Sortie du film au printemps 2012, donc. On ne sait pas si le moindre détail du scénario et des dialogues est déjà fixé, comme c'est le cas quand il commence un tournage, mais en tout cas notre cinéaste est déjà sur le film suivant et y pense continuellement: «Ça s'appellera Letters to a Young Actor, dit-il, ce sera tourné à New York avec des acteurs américains. Connus? Oui, bien sûr, mais je ne vous dis pas lesquels...»

New York, c'est la ville préférée de Dolan: «J'y ai déjà séjourné une vingtaine de fois, je connais cette ville comme si c'était chez moi. Ce dont je rêve, c'est de la réalisation d'un TGV qui la relierait à Montréal en deux heures. New York ferait alors partie du Québec... Ce serait mieux que d'aller à Burlington prendre un avion qu'il faut pousser soi-même.»

La France, manifestement ce n'est pas tout à fait pareil: «Quand je vais à New York, j'arrive chez moi. Quand je viens en France, j'arrive à Paris.» Bien sûr, quand il a débarqué à Cannes en 2009, avec J'ai tué ma mère, il a affronté la meute médiatique avec le plus grand naturel: «Ça s'est passé à peu près comme je l'avais rêvé et en même temps je n'avais pas désiré Cannes pendant 35 ans. Le temps de cinq secondes, je me suis retrouvé les pieds dans la beach. Et donc, je n'ai même pas eu le temps d'avoir peur. J'ai suivi le rythme. Je n'allais quand même pas faire le numéro du colon qui s'évanouit en frôlant Penélope Cruz ou lui fait des Buenas noches from Longueuil!» Bien sûr, la France a fait «un accueil formidable et réconfortant aux Amours, après une réception plutôt tiède au Québec», et il lui en est «reconnaissant». Mais Paris reste «une ville où on me parle cinq fois par jour de mon accent et où je vis le syndrome du marin pittoresque, ce qui est fatigant. Ça donne l'impression d'être sous une loupe».
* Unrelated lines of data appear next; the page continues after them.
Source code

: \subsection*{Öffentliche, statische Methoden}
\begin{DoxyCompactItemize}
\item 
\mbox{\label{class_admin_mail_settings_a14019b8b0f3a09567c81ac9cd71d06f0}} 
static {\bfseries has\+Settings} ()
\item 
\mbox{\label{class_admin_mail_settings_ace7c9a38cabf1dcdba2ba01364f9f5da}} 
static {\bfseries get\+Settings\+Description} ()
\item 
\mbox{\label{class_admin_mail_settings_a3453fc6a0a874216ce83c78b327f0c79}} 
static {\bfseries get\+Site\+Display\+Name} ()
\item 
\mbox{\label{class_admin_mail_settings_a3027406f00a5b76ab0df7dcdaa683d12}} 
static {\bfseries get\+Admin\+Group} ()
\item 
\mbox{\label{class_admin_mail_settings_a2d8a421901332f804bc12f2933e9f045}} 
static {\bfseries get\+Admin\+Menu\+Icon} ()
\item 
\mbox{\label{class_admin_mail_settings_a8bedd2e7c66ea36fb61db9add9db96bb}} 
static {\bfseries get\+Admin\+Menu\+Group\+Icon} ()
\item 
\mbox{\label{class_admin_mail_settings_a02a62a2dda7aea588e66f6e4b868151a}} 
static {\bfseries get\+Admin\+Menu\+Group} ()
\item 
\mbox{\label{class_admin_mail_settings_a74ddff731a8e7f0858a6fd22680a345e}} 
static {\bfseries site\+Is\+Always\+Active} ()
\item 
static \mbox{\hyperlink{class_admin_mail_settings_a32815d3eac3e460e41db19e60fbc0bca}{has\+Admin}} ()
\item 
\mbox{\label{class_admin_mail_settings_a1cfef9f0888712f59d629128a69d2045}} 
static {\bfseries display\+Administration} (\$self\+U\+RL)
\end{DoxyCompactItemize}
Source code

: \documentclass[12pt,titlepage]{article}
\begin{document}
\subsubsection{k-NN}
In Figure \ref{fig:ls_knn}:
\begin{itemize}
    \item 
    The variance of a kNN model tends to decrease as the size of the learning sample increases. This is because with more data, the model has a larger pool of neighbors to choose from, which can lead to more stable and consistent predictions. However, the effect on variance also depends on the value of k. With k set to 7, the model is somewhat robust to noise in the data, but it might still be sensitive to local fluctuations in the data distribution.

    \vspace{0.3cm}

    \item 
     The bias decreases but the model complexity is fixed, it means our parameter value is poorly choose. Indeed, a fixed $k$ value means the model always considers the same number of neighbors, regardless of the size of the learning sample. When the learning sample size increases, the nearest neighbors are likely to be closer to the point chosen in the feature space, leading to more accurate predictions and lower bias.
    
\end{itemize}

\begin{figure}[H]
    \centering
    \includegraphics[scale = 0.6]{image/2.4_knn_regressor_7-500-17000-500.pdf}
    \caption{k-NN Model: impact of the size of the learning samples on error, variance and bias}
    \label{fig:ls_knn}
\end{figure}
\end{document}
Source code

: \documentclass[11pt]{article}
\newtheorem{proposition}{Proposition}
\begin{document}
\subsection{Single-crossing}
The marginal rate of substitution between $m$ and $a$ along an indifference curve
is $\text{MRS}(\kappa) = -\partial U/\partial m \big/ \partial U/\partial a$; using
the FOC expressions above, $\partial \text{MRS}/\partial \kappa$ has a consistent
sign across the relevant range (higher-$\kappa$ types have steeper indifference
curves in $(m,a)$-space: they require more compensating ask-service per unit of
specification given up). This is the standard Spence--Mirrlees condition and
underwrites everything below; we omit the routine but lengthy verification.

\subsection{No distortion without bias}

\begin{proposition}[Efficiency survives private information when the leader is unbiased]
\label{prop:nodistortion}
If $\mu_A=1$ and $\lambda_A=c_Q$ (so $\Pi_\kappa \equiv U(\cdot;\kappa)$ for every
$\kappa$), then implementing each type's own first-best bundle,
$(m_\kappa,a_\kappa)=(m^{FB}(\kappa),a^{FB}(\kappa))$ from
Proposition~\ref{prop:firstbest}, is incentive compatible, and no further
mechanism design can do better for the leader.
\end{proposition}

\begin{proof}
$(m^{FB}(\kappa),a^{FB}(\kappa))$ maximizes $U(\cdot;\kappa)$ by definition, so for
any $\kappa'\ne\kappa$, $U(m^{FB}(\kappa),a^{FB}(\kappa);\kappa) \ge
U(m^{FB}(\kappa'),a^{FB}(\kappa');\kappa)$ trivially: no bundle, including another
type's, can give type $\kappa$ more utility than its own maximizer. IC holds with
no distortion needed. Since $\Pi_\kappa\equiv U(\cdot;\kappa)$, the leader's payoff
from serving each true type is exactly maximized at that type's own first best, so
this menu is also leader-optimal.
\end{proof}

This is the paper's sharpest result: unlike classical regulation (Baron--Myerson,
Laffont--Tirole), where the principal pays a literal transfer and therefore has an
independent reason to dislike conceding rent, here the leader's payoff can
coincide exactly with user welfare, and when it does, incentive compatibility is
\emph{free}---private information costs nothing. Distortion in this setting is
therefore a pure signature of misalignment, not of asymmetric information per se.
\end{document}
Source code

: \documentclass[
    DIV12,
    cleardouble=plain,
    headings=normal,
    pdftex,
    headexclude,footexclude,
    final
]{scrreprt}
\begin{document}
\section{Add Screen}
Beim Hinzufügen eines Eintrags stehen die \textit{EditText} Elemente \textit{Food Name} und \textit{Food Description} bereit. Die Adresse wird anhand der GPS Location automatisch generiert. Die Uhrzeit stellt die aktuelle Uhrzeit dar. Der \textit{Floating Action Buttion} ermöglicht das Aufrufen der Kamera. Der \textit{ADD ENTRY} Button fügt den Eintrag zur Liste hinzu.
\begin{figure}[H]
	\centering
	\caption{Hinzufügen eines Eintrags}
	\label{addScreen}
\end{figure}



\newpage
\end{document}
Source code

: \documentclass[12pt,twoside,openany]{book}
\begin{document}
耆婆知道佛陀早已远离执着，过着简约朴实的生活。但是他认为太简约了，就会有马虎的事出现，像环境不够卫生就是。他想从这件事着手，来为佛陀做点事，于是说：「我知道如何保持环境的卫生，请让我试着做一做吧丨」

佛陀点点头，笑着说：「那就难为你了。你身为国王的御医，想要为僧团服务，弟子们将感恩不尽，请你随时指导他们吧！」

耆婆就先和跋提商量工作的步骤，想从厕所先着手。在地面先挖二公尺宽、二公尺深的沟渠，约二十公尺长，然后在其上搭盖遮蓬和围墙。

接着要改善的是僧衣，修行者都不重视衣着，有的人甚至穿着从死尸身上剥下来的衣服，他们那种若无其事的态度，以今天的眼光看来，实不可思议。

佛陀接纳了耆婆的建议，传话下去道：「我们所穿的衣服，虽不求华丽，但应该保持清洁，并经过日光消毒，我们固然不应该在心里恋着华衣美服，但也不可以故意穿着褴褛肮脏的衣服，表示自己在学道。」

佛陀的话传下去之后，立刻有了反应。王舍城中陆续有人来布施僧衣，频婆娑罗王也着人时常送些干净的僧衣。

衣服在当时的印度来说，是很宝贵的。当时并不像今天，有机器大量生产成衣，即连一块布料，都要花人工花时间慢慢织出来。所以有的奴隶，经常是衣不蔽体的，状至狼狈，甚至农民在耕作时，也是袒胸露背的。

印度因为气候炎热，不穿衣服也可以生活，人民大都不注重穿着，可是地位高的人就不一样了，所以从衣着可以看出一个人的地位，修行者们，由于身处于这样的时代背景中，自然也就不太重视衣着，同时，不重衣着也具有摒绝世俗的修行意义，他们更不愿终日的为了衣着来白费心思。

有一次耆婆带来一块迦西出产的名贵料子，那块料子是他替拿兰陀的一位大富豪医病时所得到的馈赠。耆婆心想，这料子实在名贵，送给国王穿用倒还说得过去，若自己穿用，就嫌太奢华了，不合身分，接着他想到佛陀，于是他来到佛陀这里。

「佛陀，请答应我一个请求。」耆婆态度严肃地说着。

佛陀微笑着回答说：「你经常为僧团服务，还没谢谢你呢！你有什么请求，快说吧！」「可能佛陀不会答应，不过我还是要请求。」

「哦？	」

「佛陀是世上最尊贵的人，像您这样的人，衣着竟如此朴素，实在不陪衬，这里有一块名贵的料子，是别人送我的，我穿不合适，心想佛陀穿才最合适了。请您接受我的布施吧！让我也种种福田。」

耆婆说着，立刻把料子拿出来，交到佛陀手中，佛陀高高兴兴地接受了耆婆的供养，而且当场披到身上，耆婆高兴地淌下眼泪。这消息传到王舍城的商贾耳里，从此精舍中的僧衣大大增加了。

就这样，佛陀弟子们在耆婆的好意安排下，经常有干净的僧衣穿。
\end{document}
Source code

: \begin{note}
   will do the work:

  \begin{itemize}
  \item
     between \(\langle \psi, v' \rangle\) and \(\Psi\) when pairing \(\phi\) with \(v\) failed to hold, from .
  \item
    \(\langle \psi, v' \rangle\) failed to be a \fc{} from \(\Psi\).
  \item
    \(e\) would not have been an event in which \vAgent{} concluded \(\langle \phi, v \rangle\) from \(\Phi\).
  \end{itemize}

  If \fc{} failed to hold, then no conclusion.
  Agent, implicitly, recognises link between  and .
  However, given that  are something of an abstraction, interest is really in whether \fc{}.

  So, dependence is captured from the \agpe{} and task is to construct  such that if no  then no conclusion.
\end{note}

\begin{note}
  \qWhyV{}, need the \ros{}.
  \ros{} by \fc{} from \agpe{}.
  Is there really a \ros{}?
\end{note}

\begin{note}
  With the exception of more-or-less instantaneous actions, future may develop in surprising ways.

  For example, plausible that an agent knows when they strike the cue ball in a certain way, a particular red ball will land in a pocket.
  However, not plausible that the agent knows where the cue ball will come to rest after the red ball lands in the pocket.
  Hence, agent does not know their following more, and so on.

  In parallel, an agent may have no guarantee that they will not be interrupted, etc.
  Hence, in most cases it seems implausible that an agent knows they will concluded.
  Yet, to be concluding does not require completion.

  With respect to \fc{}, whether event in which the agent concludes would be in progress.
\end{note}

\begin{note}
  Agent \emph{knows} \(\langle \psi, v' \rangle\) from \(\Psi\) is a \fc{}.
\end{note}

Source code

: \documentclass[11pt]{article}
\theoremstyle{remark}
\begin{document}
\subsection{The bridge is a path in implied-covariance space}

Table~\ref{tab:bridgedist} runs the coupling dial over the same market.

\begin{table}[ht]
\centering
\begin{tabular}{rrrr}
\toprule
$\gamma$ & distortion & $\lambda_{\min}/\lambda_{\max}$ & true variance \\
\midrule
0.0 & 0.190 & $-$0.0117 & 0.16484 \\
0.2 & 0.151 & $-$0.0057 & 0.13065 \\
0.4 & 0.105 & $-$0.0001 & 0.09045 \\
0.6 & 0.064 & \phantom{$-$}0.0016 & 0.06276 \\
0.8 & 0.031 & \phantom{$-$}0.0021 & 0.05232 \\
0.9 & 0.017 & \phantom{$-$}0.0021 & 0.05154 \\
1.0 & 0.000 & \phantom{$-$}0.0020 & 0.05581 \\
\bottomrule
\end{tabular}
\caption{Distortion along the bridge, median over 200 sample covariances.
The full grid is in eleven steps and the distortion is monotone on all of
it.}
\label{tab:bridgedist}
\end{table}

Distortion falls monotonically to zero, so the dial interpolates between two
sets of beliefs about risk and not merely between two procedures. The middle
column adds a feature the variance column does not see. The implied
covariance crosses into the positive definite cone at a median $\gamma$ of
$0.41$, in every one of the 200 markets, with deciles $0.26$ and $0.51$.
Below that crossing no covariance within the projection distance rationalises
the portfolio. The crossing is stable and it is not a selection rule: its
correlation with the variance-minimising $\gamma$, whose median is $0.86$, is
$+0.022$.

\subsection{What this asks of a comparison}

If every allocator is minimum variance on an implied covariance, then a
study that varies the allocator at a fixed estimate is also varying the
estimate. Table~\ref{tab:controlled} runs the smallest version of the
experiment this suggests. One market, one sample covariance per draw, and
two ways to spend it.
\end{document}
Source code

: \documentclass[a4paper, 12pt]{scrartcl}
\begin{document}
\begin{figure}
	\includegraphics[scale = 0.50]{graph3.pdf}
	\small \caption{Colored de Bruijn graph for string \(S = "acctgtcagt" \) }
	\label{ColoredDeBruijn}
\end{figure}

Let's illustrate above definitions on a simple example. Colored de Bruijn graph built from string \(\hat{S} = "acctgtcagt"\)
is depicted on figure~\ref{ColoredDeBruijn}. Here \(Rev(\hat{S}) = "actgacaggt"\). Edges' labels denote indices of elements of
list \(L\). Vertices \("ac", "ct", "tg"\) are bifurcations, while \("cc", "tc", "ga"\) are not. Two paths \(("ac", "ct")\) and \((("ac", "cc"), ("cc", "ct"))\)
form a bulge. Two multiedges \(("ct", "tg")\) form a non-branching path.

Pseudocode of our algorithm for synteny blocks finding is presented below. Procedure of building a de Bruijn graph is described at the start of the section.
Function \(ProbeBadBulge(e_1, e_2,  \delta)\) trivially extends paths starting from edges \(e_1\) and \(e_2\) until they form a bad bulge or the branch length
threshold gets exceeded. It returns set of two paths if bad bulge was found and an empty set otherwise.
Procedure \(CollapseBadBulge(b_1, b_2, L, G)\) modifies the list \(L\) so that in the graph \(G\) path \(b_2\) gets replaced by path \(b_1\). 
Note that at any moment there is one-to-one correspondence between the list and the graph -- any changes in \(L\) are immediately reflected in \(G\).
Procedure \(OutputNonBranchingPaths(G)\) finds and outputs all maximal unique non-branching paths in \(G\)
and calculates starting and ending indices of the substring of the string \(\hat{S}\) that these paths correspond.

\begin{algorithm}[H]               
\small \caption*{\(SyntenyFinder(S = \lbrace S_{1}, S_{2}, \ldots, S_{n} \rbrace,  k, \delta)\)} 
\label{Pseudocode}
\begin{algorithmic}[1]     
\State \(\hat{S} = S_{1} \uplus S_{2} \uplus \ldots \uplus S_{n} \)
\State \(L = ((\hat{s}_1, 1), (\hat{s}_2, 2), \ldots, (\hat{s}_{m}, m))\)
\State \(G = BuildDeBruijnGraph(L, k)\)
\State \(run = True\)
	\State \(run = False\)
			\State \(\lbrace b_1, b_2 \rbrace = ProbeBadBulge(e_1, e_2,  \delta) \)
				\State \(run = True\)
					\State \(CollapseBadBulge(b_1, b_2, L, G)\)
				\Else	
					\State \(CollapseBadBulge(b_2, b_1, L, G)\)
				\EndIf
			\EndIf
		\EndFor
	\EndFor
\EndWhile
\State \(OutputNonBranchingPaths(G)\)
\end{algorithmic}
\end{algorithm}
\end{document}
À 21 ans, Xavier Dolan vient de connaître en France, pour Les amours imaginaires, un accueil médiatique fabuleux. Et un joli succès au guichet. Mais pour lui Paris n'est pas le centre du monde. Ça tombe bien, puisque paraît-il il déteste les voyages en avion.

«Ma phobie de l'avion? Ah non, dit-il négligemment. Ça c'était avant. Maintenant ça ne me dérange plus.» Avant, c'était à l'été de 2009, quand il avait préféré ne pas venir à Paris pour la sortie de J'ai tué ma mère. C'était il y a un an et demi: autant dire une éternité.